Moore's Law is not dead. It's just meaningless
The microprocessor industry loves cores and we all buy the story
By John E Dunn | Published: 15:16, 22 March 2010
Moore’s Law is actually about the fairly dry observation that the density of transistors on computer chips has roughly doubled every two years since the invention of the integrated circuit in the late 1950’s.
It is the most famous exponential growth factor in tech history and has come to define the history of what computers are expected to do even if the man himself confessed in 2005 that he was no longer convinced that his law applied any longer.

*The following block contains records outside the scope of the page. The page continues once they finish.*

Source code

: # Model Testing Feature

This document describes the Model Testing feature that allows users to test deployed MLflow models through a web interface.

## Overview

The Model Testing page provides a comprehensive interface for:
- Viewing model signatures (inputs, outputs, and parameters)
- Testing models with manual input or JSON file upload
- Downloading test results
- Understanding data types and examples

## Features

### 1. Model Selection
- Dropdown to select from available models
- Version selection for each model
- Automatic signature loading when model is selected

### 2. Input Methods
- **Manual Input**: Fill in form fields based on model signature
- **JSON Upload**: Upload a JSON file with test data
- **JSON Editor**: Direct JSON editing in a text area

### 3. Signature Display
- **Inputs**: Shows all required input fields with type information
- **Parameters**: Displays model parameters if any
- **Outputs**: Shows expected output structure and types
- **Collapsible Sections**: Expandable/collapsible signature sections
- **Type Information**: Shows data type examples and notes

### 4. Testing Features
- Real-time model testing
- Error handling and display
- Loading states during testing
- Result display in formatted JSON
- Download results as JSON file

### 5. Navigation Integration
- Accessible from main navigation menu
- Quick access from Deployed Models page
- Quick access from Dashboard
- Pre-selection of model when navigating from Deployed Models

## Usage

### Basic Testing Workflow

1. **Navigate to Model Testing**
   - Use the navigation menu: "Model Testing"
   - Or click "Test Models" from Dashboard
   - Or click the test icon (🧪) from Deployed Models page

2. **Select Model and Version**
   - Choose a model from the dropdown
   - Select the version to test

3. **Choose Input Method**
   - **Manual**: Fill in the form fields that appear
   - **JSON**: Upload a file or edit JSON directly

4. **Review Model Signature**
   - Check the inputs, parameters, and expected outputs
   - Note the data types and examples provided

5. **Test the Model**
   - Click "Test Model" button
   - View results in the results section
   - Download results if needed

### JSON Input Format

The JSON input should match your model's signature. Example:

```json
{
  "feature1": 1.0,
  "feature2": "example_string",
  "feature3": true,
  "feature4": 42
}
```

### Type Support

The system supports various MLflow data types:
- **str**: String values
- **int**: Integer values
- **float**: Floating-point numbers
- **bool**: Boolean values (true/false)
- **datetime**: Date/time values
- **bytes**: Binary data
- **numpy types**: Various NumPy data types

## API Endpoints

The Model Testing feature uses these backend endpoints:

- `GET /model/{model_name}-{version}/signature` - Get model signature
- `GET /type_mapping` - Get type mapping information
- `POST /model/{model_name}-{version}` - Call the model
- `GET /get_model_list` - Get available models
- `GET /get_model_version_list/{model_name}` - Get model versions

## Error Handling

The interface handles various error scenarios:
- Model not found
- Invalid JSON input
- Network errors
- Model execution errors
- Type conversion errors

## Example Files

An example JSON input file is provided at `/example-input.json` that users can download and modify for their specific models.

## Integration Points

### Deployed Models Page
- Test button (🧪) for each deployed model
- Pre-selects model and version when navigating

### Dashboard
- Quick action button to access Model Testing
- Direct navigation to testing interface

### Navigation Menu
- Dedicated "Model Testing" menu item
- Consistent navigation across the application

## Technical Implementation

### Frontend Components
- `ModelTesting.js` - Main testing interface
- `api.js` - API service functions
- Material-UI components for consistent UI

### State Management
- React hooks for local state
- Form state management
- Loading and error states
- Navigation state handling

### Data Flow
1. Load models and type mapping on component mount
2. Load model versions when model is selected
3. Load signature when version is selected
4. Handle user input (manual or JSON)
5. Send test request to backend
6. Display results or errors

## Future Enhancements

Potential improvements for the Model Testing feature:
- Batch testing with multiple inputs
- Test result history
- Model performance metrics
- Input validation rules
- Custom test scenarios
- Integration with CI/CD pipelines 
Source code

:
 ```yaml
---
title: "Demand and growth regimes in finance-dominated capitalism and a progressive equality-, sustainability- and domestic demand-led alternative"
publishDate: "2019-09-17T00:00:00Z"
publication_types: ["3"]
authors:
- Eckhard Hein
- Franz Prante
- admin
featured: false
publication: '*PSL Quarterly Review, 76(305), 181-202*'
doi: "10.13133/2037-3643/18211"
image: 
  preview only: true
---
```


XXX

The problem with the Law is not whether it is still true - I’d argue there are signs it is kicking back into life after a decade's lull in fact - but that it is still taken to define the accessible power of devices in some linear way, i.e that more transistors equals more usable processing power. It doesn’t, and wasn't intended to, though you won’t find the company Moore co-founded, Intel, admitting as much.
Consider this. The Pentium III of 1999 had 10 million transistors, the Pentium 4 of 2002 had 42 million, and by 2006 the first Core 2 Duos had just under 300 million. Today’s 4-core Core i7s pack around 800 million, and projections for chips due this year and next start to get a bit dizzying. The 8-core Xeons based on the Nehalem architecture should reach 2.3 billion transistors, which is not surprising because they keep addng more and more identical cores.
That growth sounds pretty Mooreish to me, but does it mean anything in practical terms?
Processor grunt is great if you run a supercomputer modelling weather because you can build a much more powerful one for less every year. If you make 3D graphics or run thread-optimised software compilers or deal with video processing, you’ll probably also like it for much the same reason. It saves time.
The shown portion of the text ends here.